ASSIGNMENT: All of the entries must be duplicated exactly.

Records contained in a dataset:

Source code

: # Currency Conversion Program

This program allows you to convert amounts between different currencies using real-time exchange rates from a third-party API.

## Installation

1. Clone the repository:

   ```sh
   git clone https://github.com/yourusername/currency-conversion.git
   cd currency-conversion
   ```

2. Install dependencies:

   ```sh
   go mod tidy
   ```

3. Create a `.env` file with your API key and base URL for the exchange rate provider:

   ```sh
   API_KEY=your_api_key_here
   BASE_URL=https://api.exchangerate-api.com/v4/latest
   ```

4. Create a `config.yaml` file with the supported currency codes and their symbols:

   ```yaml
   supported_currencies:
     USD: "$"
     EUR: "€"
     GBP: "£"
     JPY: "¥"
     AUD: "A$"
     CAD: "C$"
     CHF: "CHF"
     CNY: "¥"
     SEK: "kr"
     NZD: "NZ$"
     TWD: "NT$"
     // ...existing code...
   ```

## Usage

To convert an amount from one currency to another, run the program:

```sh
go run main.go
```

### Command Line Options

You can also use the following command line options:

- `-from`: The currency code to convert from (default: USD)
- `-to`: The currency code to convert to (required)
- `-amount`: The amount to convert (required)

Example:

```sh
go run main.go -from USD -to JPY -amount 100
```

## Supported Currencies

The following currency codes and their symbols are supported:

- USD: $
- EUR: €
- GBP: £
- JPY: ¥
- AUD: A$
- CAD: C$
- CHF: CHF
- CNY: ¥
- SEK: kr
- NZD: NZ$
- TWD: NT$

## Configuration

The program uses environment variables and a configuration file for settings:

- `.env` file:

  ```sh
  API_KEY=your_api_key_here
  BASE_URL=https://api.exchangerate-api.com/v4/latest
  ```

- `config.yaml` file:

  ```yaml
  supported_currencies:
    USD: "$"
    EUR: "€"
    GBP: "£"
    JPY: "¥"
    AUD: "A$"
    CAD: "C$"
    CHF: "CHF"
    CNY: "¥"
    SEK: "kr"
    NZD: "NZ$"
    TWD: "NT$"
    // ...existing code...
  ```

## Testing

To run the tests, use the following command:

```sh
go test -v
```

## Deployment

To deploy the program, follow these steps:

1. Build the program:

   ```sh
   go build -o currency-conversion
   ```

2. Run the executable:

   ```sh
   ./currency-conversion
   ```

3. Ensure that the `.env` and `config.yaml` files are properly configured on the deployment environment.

OUTPUT OF THE EXERCISE:
Source code

: # Currency Conversion Program

This program allows you to convert amounts between different currencies using real-time exchange rates from a third-party API.

## Installation

1. Clone the repository:

   ```sh
   git clone https://github.com/yourusername/currency-conversion.git
   cd currency-conversion
   ```

2. Install dependencies:

   ```sh
   go mod tidy
   ```

3. Create a `.env` file with your API key and base URL for the exchange rate provider:

   ```sh
   API_KEY=your_api_key_here
   BASE_URL=https://api.exchangerate-api.com/v4/latest
   ```

4. Create a `config.yaml` file with the supported currency codes and their symbols:

   ```yaml
   supported_currencies:
     USD: "$"
     EUR: "€"
     GBP: "£"
     JPY: "¥"
     AUD: "A$"
     CAD: "C$"
     CHF: "CHF"
     CNY: "¥"
     SEK: "kr"
     NZD: "NZ$"
     TWD: "NT$"
     // ...existing code...
   ```

## Usage

To convert an amount from one currency to another, run the program:

```sh
go run main.go
```

### Command Line Options

You can also use the following command line options:

- `-from`: The currency code to convert from (default: USD)
- `-to`: The currency code to convert to (required)
- `-amount`: The amount to convert (required)

Example:

```sh
go run main.go -from USD -to JPY -amount 100
```

## Supported Currencies

The following currency codes and their symbols are supported:

- USD: $
- EUR: €
- GBP: £
- JPY: ¥
- AUD: A$
- CAD: C$
- CHF: CHF
- CNY: ¥
- SEK: kr
- NZD: NZ$
- TWD: NT$

## Configuration

The program uses environment variables and a configuration file for settings:

- `.env` file:

  ```sh
  API_KEY=your_api_key_here
  BASE_URL=https://api.exchangerate-api.com/v4/latest
  ```

- `config.yaml` file:

  ```yaml
  supported_currencies:
    USD: "$"
    EUR: "€"
    GBP: "£"
    JPY: "¥"
    AUD: "A$"
    CAD: "C$"
    CHF: "CHF"
    CNY: "¥"
    SEK: "kr"
    NZD: "NZ$"
    TWD: "NT$"
    // ...existing code...
  ```

## Testing

To run the tests, use the following command:

```sh
go test -v
```

## Deployment

To deploy the program, follow these steps:

1. Build the program:

   ```sh
   go build -o currency-conversion
   ```

2. Run the executable:

   ```sh
   ./currency-conversion
   ```

3. Ensure that the `.env` and `config.yaml` files are properly configured on the deployment environment.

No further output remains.